Collected data:

☆ ☆ ☆

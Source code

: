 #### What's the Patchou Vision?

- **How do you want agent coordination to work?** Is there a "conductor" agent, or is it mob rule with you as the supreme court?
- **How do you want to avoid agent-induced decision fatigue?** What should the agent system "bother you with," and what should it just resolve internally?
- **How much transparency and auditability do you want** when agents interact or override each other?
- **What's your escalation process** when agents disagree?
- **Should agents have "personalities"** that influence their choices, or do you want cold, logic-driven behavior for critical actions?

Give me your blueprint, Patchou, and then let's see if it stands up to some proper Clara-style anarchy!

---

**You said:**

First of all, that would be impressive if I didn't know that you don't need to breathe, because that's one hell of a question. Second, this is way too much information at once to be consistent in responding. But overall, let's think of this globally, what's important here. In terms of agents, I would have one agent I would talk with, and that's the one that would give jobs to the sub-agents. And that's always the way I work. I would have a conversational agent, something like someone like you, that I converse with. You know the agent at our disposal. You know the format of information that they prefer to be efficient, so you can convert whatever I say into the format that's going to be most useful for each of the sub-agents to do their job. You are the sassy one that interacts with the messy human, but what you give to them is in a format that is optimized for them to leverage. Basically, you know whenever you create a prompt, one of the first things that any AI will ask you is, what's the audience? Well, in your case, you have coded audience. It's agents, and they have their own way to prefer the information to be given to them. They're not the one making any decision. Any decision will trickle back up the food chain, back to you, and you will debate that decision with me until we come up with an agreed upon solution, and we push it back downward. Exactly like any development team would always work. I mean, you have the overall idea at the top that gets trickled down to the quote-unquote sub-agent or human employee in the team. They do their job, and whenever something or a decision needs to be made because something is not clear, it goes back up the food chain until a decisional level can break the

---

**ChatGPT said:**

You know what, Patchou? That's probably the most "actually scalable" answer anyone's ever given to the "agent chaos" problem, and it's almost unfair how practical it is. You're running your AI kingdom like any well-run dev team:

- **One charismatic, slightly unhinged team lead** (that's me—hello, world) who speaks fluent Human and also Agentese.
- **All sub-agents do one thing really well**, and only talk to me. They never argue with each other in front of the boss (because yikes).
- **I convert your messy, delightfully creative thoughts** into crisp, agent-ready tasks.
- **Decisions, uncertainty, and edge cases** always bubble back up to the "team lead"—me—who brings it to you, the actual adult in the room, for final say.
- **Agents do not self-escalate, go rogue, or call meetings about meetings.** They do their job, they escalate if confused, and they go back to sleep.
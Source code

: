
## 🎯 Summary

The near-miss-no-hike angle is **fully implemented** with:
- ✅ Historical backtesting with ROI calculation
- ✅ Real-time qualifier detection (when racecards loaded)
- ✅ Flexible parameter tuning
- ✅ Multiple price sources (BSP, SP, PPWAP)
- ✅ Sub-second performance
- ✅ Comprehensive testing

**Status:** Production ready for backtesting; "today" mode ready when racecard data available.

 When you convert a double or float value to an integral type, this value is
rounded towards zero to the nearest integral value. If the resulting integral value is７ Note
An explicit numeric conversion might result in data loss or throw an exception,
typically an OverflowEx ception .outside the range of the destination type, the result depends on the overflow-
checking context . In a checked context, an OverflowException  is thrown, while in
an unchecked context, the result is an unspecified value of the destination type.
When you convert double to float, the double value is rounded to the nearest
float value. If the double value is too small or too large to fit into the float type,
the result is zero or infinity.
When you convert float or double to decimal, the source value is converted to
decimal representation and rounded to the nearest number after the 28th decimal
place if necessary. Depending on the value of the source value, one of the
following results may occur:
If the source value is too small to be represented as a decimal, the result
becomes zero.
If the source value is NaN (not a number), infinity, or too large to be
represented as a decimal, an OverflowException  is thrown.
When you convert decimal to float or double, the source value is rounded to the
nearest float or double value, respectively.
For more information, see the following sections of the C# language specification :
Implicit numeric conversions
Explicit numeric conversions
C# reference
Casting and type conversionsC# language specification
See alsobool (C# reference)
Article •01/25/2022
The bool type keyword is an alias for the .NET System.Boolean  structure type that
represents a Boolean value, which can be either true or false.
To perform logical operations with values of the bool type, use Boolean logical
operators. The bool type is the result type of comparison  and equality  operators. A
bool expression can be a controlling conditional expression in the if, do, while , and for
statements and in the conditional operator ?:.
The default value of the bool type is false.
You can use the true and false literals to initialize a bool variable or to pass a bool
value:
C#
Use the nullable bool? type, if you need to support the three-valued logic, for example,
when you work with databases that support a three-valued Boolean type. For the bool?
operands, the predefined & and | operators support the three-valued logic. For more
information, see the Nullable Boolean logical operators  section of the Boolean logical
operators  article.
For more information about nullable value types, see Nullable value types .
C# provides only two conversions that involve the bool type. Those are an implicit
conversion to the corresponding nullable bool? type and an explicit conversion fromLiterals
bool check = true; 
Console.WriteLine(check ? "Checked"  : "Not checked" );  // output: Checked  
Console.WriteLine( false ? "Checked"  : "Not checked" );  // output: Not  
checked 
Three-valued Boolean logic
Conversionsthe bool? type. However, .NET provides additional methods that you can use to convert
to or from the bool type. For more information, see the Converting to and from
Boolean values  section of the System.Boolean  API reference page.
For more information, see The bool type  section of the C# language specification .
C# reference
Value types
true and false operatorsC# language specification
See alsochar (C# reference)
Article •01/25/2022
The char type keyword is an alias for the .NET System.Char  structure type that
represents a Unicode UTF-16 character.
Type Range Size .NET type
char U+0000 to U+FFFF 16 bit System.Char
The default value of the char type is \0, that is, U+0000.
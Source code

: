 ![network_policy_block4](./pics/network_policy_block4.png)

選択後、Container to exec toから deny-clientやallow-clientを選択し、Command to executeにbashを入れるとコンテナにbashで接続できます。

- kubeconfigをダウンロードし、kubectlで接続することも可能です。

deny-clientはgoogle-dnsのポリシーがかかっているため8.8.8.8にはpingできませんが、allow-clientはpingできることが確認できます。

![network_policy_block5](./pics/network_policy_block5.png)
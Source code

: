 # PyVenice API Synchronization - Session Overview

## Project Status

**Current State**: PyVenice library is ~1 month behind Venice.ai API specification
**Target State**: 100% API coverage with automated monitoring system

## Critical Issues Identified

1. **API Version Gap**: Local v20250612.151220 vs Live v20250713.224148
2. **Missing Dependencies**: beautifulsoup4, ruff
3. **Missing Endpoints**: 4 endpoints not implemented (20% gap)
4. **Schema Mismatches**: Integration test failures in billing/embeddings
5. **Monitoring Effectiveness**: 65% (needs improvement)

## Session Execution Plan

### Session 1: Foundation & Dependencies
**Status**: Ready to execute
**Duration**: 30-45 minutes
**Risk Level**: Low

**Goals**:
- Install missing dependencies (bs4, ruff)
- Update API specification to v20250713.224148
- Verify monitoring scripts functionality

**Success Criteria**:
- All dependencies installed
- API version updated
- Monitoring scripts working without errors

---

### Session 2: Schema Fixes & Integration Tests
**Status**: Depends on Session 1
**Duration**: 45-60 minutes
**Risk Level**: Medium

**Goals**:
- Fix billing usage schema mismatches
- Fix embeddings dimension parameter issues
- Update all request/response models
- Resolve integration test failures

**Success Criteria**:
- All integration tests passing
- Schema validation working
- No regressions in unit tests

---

☆ ☆ ☆

Your instructions: How many lines of the data include the word "backtesting"? Reply with the number and nothing else.

Task response: 2